1. Load config (feature matrix, pitches)
2. Load evaluation data (features_used, our_advantages)
3. Draft issue using `references/issue-templates.md`
4. Key rules:
- **Never generic** — reference their specific use case
- **Lead with their problem** — not our solution
- **Offer concrete benefit** — "your agent loop would be 40% faster with persistent WebSockets"
- **No hard sell** — "you might find this useful" tone
- **Include migration path** — show how imports change
5. Save draft to JSONL entry (phase=drafted)
6. Output draft for user review before posting
## Status
Show progress across all repos.
```
Outreach: async-openai → openai-oxide
Phase Count
─────────────────
raw 12
enriched 340
evaluated 180
→ target 8
→ maybe 47
→ skip 125
drafted 3
posted 1
skipped 59
─────────────────
Total 591
Top targets (not yet drafted):
1. fastrepl/char (8068★) — streaming + agent loop
2. risingwavelabs/risingwave (7000★) — embeddings
...
```
Read from JSONL, aggregate by phase/verdict.
## Batch Mode
Evaluate next N repos efficiently.
1. Load JSONL, filter phase=enriched, sort by stars desc
2. For each (up to N):
- Run Evaluate flow
- Print one-line result
- Continue to next (no pause)
3. Print batch summary
## Critical Rules
1. **Never post issues without user approval** — draft only, user reviews
2. **Never clone repos larger than 100MB** — check size via `gh api` first
3. **Always cleanup** — `rm -rf /tmp/outreach-eval` after every evaluation
4. **Rate limit gh api** — max 30 requests per batch, save progress
5. **Respect repos** — if issues are disabled, skip. If they said no, mark as skipped
6. **One issue per repo** — never spam
7. **Personalize everything** — generic "try our lib" issues get ignored and damage reputation
8. **JSONL is append-only** — update by rewriting the line (match by repo field)
## Gotchas
1. **Forks dominate dependents** — 50%+ of dependents are forks of big projects (AppFlowy, meilisearch). Filter by checking if the repo is a fork via `gh api` `.fork` field. Only evaluate originals.
2. **gh api rate limit** — 5000/h authenticated but large scans hit it. Use `--paginate` sparingly. Check `X-RateLimit-Remaining` header.
3. **README doesn't show actual usage** — a repo may list async-openai in Cargo.toml but barely use it. Always check Cargo.toml features and grep source.
4. **Stale dependents** — GitHub's dependency graph is delayed. Some repos may have already switched away. Check Cargo.lock if available.
5. **Issue tone matters enormously** — "I noticed you use X, have you tried Y?" works. "X is slow, switch to Y" does not. See `references/issue-templates.md`.

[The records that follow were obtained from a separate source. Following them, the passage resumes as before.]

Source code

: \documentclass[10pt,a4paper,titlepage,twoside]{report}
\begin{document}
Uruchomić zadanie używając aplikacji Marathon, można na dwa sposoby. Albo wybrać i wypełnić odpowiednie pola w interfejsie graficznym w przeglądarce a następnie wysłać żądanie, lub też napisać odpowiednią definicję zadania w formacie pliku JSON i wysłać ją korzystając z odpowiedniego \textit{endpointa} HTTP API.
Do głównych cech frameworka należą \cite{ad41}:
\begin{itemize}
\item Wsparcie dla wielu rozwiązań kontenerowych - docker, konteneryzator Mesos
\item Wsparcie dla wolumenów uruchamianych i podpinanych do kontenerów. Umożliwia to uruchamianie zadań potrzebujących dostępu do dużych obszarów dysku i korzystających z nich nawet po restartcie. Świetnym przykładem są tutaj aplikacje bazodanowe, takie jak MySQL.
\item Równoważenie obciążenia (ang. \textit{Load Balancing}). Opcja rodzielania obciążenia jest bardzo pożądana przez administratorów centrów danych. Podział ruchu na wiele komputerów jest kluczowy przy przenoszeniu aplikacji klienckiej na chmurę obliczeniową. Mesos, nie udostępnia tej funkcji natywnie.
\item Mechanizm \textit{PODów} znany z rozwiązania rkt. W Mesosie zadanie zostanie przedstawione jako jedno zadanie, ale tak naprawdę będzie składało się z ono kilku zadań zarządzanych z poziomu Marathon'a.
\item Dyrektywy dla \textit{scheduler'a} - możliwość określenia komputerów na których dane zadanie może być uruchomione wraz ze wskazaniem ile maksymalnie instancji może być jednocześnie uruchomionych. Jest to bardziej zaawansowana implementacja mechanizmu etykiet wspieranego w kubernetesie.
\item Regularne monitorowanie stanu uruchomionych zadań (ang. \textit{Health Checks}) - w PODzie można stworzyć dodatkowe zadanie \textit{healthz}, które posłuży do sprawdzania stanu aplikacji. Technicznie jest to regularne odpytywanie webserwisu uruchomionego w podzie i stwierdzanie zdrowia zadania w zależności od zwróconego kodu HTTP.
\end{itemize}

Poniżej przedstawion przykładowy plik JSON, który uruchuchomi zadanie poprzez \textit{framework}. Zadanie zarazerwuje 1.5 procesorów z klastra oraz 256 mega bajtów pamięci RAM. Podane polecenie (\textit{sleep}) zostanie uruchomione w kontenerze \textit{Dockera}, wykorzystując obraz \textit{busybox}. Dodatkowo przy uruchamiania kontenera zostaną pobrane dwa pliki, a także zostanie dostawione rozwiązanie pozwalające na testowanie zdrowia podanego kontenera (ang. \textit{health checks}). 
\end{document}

6. **Competitor forks are the strongest signal** — if a repo uses `git = "..."` instead of crates.io, they forked the competitor because it's missing something. Check the fork diff (usually 1-3 commits). If they added a feature we already have, that's our #1 pitch — "drop your fork, we have it built-in." Example: fastrepl/char forked async-openai to add schemars → our `structured` feature does exactly that.